As a component-based framework, Cocoon is highly modular. It is distributed with many “prefabricated” pluggable components. Because these components either consume or produce SAX events, they can be chained together to form SAX processing pipelines. Hence, the term “component pipelines” is often used.

The concept of “component pipelines” makes SoC easy. Each component within a pipeline is usually tasked with a particular concern. For example, rendering the same content to a Cell Phone or to a Web Browser becomes a simple matter of plugging in the appropriate “style” component into the pipeline, allowing the “styler” to work independently from the content provider.

Individual pipeline components are often compared to XML “Lego Blocks.” This is because, like Lego blocks, pipeline components can be assembled into any number of configurations to quickly tailor the required XML solution.
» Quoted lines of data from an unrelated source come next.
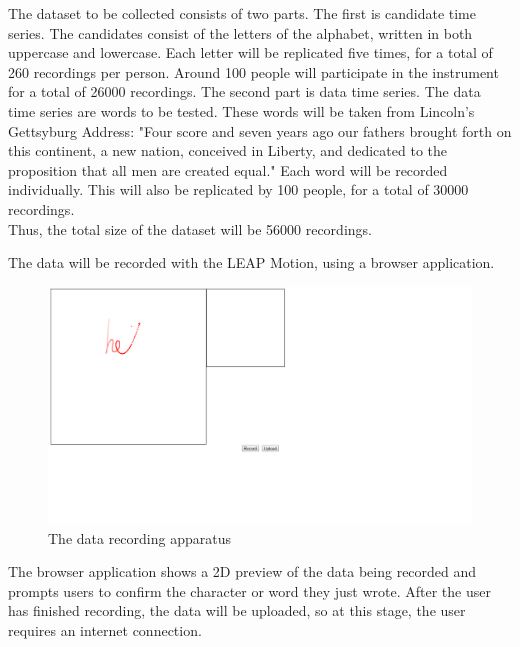The dataset to be collected consists of two parts.
The first is candidate time series. The candidates consist of the letters of the alphabet, written in both uppercase and lowercase. Each letter will be replicated five times, for a total of 260 recordings per person. Around 100 people will participate in the instrument for a total of 26000 recordings.
The second part is data time series. The data time series are words to be tested. These words will be taken from Lincoln's Gettsyburg Address: "Four score and seven years ago our fathers brought forth on this continent, a new nation, conceived in Liberty, and dedicated to the proposition that all men are created equal." Each word will be recorded individually. This will also be replicated by 100 people, for a total of 30000 recordings.
\\[1\baselineskip]
Thus, the total size of the dataset will be 56000 recordings.

The data will be recorded with the LEAP Motion, using a browser application. \\
\begin{figure}
  \begin{center}
  \includegraphics[width=\columnwidth]{images/recording-1.PNG}
  \caption{The data recording apparatus}
  \label{fig:teaser}
  \end{center}  
\end{figure}
The browser application shows a 2D preview of the data being recorded and prompts users to confirm the character or word they just wrote.
After the user has finished recording, the data will be uploaded, so at this stage, the user requires an internet connection.

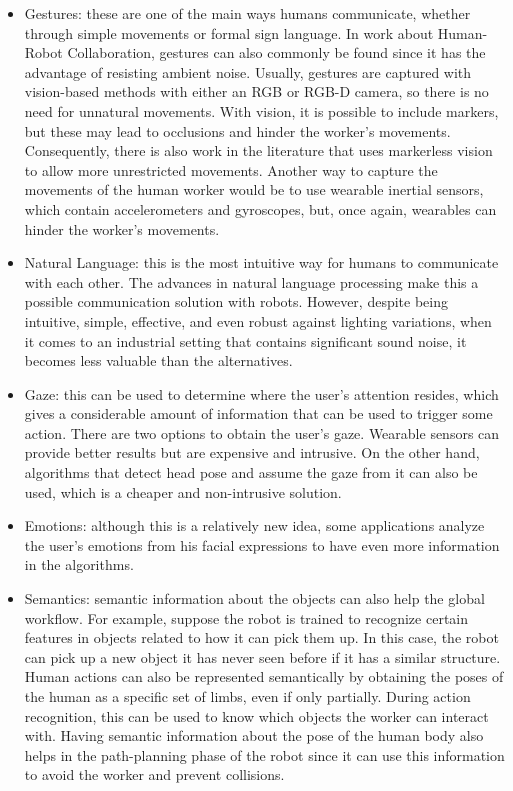 \begin{itemize}
\item Gestures: these are one of the main ways humans communicate, whether through simple movements or formal sign language. In work about Human-Robot Collaboration, gestures can also commonly be found since it has the advantage of resisting ambient noise. Usually, gestures are captured with vision-based methods with either an RGB or RGB-D camera, so there is no need for unnatural movements. With vision, it is possible to include markers, but these may lead to occlusions and hinder the worker's movements. Consequently, there is also work in the literature that uses markerless vision to allow more unrestricted movements. Another way to capture the movements of the human worker would be to use wearable inertial sensors, which contain accelerometers and gyroscopes, but, once again, wearables can hinder the worker's movements.

\item Natural Language: this is the most intuitive way for humans to communicate with each other. The advances in natural language processing make this a possible communication solution with robots. However, despite being intuitive, simple, effective, and even robust against lighting variations, when it comes to an industrial setting that contains significant sound noise, it becomes less valuable than the alternatives.

\item Gaze: this can be used to determine where the user's attention resides, which gives a considerable amount of information that can be used to trigger some action. There are two options to obtain the user's gaze. Wearable sensors can provide better results but are expensive and intrusive. On the other hand, algorithms that detect head pose and assume the gaze from it can also be used, which is a cheaper and non-intrusive solution.

\item Emotions: although this is a relatively new idea, some applications analyze the user's emotions from his facial expressions to have even more information in the algorithms.

\item Semantics: semantic information about the objects can also help the global workflow. For example, suppose the robot is trained to recognize certain features in objects related to how it can pick them up. In this case, the robot can pick up a new object it has never seen before if it has a similar structure. Human actions can also be represented semantically by obtaining the poses of the human as a specific set of limbs, even if only partially. During action recognition, this can be used to know which objects the worker can interact with. Having semantic information about the pose of the human body also helps in the path-planning phase of the robot since it can use this information to avoid the worker and prevent collisions.
\end{itemize}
Web developers are not limited to the available component suite, but can write their own enterprise-specific “custom components” by extending existing components or by implementing the appropriate component interface.

A basic Cocoon pipeline would aggregate one or more data sources generating a single XML SAX stream that then is “piped” through the necessary transform components (including transforms that can augment content; for example, SOAP or SQL Transformers), transforming the XML as required before finally being serialized to the desired format.

There are numerous components available at the developers’ disposal. An example of one such component would be the ServerPages generator component, which implements XSP. Extensible Server Pages, or XSP, is an extension of JSP that allows the developer to insert Java code into XML markup. There are too many types of generators, transformers, and serializers to list here.

Component pipelines are mapped to URI spaces via the Cocoon sitemap.

The Sitemap—Configuring Pipelines

The sitemap.xmap file is the core configuration file for Cocoon. This is where the Web Application developer defines enterprise-specific component pipelines.

A sitemap basically defines the set of available sitemap components, and provides a mapping between URIs and the corresponding pipeline assembly “blueprints.” Typically, several pipeline definitions are contained within a single sitemap file.

Consider the following pipeline example:

<map:pipeline type="caching">
  <map:match pattern="page/getUserinfo.html">
    <map:generate type="serverpages" src="screens/userInfo.xsp"/>
    <map:transform src="context://samples/common/style/xsl/html/
    <map:transform type="i18n"/>
    <map:serialize type="html"/>

  <map:match pattern="page/registrationSuccessful.html">
    <map:generate type="serverpages"
    <map:transform src="context://samples/common/style/xsl/html/
    <map:transform type="i18n"/>
    <map:serialize type="html"/>

The preceding pipeline maps the following URIs, “page/getUserInfo.html”, and “page/registrationSuccesful.html”, to the corresponding component pipeline definition. Note that these URIs are anchored under Cocoon’s servlet context.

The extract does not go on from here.